[Collected data]
=== Begin Enclosure ===
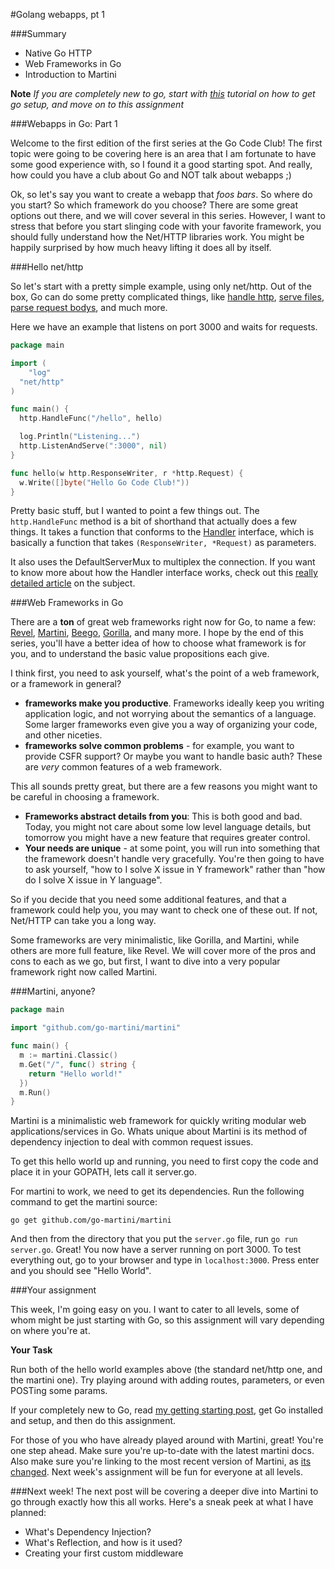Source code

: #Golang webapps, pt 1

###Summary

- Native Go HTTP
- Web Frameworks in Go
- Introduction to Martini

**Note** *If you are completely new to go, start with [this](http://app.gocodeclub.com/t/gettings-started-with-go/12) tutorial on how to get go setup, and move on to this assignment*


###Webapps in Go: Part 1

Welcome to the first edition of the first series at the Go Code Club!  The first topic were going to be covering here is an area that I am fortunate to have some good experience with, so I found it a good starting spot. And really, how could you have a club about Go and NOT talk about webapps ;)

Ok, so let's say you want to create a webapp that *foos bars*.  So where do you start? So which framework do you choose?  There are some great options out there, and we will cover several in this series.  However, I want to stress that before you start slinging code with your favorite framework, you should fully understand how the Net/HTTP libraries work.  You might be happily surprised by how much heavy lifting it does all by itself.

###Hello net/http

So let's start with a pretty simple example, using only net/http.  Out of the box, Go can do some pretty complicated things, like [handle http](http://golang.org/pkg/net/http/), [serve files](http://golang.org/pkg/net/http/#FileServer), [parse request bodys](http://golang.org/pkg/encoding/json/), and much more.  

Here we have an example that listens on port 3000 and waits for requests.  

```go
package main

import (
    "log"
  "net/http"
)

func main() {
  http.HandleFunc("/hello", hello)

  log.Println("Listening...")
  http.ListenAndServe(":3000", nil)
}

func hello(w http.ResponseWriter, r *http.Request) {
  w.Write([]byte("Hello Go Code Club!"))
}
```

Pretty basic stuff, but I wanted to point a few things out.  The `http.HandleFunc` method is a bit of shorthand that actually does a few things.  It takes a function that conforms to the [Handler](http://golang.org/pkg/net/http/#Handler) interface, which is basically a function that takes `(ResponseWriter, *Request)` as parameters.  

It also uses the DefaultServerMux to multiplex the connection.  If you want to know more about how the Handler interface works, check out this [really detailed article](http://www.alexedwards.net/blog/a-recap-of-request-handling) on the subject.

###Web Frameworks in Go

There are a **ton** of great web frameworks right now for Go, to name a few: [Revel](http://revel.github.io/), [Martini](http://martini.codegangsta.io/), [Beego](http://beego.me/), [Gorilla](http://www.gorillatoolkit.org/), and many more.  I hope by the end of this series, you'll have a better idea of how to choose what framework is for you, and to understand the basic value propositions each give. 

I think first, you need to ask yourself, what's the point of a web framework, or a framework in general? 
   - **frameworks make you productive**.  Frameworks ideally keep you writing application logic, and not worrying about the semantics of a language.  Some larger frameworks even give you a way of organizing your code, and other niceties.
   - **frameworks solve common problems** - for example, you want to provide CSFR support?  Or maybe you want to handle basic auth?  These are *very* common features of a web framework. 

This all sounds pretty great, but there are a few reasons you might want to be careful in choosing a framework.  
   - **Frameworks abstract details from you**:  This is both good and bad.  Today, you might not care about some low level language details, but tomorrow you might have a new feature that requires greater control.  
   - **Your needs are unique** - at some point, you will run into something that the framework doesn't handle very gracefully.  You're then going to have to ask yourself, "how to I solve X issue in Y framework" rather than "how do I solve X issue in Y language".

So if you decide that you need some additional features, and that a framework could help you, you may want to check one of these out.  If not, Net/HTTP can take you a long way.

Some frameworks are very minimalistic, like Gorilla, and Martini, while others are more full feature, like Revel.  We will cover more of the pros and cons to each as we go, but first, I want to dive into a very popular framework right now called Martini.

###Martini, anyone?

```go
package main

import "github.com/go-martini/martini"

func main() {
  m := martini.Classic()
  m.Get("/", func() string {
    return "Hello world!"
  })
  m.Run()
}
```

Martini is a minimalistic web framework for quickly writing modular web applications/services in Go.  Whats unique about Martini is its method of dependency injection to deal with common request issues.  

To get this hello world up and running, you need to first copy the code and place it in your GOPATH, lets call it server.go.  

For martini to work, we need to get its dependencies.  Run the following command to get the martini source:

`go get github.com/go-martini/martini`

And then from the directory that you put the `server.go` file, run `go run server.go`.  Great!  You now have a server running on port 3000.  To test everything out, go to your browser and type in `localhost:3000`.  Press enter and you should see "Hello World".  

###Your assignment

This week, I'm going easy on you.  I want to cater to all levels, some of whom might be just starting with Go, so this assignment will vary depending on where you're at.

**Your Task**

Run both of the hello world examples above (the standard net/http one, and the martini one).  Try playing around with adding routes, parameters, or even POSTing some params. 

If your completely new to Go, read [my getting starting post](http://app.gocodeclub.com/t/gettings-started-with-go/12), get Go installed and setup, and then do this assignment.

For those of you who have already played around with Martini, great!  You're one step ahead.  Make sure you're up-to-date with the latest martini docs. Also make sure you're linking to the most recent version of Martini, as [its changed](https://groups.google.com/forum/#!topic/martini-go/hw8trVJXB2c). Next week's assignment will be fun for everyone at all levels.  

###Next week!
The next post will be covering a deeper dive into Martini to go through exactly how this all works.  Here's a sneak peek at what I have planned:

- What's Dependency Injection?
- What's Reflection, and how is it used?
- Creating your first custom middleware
=== End Enclosure ===
=== Begin Enclosure ===
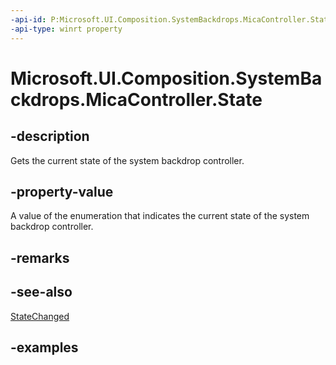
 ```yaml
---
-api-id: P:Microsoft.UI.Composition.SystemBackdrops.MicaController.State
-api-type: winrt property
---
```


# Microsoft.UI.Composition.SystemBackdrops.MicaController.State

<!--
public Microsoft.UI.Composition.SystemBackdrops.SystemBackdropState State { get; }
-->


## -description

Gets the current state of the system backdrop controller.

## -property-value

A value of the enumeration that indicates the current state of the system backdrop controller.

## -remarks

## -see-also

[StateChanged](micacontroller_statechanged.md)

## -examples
=== End Enclosure ===
=== Begin Enclosure ===
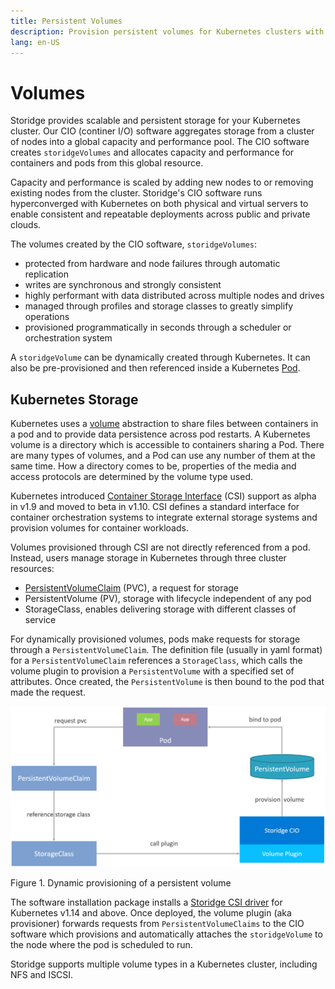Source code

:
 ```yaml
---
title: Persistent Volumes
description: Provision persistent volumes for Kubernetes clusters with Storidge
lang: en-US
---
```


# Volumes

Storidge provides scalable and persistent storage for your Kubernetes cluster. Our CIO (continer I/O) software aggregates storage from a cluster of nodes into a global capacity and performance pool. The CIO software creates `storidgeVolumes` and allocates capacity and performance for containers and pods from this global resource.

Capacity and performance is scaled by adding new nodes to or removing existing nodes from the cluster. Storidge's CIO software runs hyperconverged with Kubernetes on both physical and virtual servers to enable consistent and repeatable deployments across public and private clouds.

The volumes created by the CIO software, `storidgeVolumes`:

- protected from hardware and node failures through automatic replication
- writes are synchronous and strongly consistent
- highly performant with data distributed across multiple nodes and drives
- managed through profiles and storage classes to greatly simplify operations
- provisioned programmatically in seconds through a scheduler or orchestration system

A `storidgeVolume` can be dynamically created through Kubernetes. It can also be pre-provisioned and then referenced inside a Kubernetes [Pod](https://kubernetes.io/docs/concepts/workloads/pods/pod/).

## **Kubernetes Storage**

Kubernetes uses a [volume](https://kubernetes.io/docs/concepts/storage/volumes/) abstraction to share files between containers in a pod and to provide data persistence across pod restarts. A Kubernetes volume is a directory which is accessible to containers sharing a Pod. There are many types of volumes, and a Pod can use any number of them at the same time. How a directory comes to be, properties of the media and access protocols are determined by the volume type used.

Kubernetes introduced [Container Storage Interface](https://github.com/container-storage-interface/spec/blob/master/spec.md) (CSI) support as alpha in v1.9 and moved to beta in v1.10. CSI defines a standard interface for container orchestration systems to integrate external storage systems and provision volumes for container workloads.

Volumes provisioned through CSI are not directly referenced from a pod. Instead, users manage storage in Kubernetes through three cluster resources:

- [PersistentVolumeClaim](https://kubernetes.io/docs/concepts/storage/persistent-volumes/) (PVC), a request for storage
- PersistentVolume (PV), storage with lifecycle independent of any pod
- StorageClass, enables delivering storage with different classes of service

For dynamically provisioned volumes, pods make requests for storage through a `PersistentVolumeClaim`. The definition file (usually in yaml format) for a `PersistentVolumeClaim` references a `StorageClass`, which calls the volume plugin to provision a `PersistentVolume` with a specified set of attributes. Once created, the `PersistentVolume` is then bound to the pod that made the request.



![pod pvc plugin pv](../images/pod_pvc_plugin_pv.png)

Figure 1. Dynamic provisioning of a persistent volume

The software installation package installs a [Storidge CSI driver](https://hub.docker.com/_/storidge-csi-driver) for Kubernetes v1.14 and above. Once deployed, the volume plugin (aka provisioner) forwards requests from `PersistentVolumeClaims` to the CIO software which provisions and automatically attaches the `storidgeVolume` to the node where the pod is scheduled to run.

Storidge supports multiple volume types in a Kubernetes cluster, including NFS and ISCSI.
=== End Enclosure ===
Exercise instructions: In the records above, how many lines contain the string "right"? Reply with the number only.

Answer area: 2